What is needed - Below are the records; copy every line in them that holds the string "ride".

** Supplied records follows **

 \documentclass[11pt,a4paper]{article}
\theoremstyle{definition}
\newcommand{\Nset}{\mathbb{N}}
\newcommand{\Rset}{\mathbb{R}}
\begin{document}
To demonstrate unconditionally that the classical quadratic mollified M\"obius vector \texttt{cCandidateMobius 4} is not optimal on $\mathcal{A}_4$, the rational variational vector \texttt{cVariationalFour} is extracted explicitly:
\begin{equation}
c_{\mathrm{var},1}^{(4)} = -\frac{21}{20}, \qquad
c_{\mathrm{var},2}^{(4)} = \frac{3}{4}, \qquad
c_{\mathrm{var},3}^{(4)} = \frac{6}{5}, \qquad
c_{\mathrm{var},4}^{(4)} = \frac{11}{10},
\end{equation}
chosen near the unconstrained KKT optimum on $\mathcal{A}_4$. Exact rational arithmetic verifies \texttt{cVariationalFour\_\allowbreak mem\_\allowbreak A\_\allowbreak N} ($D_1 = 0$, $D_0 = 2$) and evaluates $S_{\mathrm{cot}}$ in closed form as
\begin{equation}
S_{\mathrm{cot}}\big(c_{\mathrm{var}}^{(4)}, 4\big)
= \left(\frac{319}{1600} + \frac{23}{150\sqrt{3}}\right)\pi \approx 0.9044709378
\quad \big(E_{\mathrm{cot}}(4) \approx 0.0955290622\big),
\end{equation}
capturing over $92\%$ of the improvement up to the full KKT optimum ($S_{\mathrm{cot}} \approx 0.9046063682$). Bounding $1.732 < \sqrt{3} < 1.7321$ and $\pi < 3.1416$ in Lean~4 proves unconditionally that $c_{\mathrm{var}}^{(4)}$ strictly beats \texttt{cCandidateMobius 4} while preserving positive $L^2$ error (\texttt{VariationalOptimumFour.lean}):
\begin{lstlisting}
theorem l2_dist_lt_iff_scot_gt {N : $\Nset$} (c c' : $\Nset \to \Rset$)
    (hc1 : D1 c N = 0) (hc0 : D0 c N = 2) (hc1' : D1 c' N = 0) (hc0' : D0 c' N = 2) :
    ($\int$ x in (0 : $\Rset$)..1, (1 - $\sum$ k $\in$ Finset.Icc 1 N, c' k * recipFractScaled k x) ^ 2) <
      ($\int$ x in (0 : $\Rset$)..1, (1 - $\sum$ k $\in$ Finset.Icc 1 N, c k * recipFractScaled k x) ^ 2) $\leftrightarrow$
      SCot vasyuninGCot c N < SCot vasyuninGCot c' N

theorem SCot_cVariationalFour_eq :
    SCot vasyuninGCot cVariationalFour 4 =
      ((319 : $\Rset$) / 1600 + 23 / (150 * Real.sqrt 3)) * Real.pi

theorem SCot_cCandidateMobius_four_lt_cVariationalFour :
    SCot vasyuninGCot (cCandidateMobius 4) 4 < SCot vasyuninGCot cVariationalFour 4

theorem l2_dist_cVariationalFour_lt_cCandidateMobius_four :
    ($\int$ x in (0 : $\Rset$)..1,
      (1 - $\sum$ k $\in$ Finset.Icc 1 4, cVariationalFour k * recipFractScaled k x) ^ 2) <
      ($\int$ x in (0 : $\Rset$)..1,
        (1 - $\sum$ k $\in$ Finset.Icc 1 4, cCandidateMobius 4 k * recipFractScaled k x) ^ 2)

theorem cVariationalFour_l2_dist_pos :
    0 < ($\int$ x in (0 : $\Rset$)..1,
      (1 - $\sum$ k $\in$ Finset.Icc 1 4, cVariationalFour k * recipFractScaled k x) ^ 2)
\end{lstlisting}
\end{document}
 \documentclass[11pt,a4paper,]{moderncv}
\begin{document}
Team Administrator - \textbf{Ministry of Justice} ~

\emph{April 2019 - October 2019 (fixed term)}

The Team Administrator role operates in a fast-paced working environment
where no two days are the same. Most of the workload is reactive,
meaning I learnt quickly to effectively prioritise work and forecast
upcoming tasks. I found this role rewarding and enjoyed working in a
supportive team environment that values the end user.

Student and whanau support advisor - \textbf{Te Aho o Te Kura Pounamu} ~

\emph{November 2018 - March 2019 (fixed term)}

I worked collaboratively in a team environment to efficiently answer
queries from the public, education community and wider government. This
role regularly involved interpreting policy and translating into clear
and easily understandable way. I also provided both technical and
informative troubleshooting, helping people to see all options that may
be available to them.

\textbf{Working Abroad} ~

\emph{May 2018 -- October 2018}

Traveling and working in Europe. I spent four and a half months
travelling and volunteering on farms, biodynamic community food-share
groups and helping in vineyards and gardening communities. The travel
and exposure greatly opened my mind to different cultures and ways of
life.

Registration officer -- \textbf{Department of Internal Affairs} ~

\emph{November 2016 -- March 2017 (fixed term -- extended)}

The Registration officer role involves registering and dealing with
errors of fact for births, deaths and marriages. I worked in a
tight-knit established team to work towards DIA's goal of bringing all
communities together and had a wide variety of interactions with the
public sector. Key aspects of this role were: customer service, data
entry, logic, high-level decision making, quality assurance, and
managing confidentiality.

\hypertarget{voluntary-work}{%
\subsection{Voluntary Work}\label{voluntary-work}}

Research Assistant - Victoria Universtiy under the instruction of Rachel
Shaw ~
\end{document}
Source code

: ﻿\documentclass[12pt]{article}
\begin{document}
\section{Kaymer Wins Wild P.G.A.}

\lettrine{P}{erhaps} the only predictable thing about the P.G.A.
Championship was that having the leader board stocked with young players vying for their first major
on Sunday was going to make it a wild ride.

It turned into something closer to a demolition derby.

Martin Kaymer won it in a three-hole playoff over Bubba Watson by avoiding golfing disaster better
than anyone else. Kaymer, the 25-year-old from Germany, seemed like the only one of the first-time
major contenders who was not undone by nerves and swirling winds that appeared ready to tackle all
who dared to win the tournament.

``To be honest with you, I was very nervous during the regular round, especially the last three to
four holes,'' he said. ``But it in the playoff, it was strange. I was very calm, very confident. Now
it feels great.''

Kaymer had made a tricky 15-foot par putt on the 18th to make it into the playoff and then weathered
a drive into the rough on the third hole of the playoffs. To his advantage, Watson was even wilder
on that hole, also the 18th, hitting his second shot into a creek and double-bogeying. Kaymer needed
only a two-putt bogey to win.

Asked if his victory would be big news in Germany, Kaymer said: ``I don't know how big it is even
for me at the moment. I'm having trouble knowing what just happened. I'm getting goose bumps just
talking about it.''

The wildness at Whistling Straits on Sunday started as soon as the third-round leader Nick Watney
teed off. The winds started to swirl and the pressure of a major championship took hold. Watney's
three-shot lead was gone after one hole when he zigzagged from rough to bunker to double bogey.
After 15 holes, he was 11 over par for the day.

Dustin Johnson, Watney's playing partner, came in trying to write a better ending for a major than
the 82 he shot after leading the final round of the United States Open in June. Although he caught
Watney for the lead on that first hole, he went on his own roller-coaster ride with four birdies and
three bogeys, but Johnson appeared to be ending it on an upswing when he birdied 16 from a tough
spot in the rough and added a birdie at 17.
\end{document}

** End of Supplied records **

Answer below -
on Sunday was going to make it a wild ride.
Watney for the lead on that first hole, he went on his own roller-coaster ride with four birdies and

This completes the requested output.